Size, composition and alignment of VO2 microrod crystals by the reduction of V2O5 thin films, and their optical properties through insulator-metal transitions

Abstract

VO2 microrods (MRs) have been successfully synthesized by the reduction of V2O5 thin films. The effects of reduction temperature and thickness of the precursor V2O5 thin films on the stochiometry and morphology of the resulting VO2 MRs have been studied in this work. Results show that size of the VO2 MRs increases with increasing precursor thickness due to the enlargement of the droplets during the melting of V2O5 thin films. Further, the growth of VO2 MRs from V2O5 droplets on a sapphire substrate form a unique angle between each other, which is probably due to epitaxial growth. Reduction temperatures between 600 °C and 650 °C are preferred for the growth of VO2 MRs, while temperatures lower or higher than this range produce V2O5 nanostructures or VO2 nanoparticles, respectively. HRTEM shows that during VO2 MR’s growth, the (110) plane remains parallel to the Si substrate, and a 10 nm amorphous interface was formed between the VO2 MR and the Si substrate.

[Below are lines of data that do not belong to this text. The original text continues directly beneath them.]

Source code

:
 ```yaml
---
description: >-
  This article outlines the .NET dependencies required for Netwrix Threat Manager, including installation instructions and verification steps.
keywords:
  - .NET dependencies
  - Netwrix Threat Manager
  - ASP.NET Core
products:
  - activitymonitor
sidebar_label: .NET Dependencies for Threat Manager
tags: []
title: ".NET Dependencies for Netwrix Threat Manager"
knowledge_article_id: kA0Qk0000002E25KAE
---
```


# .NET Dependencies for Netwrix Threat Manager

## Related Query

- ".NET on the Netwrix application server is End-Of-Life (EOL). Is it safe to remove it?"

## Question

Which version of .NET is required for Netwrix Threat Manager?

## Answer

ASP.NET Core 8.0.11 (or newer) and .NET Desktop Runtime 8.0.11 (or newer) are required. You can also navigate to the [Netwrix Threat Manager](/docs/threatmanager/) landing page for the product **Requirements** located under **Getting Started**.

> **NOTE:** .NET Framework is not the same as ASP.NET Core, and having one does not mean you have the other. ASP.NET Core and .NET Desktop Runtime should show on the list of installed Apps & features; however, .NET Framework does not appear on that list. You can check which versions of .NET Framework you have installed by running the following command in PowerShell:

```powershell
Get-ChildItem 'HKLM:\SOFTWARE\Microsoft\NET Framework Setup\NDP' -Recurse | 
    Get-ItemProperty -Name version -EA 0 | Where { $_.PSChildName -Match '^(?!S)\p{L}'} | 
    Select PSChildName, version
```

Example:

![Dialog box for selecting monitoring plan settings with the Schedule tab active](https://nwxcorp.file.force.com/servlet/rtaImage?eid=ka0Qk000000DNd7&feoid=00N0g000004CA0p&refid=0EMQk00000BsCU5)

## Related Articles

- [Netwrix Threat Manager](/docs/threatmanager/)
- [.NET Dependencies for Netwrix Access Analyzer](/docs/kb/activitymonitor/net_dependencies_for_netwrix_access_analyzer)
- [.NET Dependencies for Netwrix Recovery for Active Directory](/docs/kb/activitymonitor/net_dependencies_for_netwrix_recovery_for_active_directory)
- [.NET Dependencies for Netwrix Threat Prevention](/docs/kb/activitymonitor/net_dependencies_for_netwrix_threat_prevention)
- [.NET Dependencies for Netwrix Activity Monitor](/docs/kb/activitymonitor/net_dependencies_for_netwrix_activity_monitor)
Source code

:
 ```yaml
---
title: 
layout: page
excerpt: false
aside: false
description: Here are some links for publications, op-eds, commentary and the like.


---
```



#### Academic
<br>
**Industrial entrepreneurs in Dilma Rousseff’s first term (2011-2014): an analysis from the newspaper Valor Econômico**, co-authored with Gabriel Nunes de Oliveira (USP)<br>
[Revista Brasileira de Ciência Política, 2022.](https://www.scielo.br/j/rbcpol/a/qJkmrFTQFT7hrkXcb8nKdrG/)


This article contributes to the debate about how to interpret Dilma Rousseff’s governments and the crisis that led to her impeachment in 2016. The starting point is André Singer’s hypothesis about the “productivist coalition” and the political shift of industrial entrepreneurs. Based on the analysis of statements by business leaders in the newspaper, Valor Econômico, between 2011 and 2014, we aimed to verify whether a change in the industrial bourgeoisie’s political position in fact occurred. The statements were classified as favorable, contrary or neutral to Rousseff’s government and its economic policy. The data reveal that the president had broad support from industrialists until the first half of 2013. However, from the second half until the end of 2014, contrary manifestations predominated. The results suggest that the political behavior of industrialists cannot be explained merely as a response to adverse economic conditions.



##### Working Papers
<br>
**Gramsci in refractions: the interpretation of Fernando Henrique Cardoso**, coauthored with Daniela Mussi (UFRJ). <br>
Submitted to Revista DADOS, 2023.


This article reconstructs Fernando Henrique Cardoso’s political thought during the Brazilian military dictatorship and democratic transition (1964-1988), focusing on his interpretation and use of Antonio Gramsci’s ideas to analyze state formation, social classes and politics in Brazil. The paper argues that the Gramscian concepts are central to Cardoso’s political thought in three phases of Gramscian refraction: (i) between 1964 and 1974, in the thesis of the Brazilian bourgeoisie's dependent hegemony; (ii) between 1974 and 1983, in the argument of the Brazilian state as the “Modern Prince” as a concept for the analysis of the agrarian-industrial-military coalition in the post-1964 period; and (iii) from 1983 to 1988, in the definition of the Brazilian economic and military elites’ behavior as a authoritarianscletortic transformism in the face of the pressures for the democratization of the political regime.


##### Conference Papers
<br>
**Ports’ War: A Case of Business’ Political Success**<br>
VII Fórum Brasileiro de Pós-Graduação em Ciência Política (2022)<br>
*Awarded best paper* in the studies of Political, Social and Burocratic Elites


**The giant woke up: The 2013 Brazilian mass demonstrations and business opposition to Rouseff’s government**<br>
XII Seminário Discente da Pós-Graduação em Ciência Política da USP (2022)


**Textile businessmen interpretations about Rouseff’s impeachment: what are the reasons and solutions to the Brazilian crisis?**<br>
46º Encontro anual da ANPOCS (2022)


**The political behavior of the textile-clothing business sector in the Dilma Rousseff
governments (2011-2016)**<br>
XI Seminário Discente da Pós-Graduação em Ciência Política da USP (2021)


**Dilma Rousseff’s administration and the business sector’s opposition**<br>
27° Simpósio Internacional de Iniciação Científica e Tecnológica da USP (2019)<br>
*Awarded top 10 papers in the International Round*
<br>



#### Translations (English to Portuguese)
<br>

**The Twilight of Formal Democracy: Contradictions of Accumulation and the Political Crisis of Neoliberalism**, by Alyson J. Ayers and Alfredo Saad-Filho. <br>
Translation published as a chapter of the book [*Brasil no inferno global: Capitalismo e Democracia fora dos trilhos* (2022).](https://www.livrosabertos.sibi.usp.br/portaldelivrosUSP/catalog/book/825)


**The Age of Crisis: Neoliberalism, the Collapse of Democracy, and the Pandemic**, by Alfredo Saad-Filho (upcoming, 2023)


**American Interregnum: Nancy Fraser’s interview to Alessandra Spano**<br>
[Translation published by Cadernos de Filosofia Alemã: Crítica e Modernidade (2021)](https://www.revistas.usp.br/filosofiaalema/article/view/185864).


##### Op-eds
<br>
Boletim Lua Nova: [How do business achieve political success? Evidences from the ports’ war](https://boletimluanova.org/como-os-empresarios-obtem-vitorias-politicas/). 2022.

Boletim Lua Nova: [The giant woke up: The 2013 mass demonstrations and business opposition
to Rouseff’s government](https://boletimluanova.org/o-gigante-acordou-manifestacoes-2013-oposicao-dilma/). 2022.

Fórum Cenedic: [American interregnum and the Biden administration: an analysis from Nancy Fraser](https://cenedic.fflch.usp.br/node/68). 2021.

Optical properties of the MRs were examined by carrying out light scattering experiments as a function of temperature to identify the temperature range of insulator-to-metal (IM) and metal-to-insulator (MI) transition characteristics. The optical scattering experiments show the large influence of microrod (MR) size and distribution on the characteristics of MI and IM transitions. The transition behavior can range from polycrystalline film type transition to new unique features.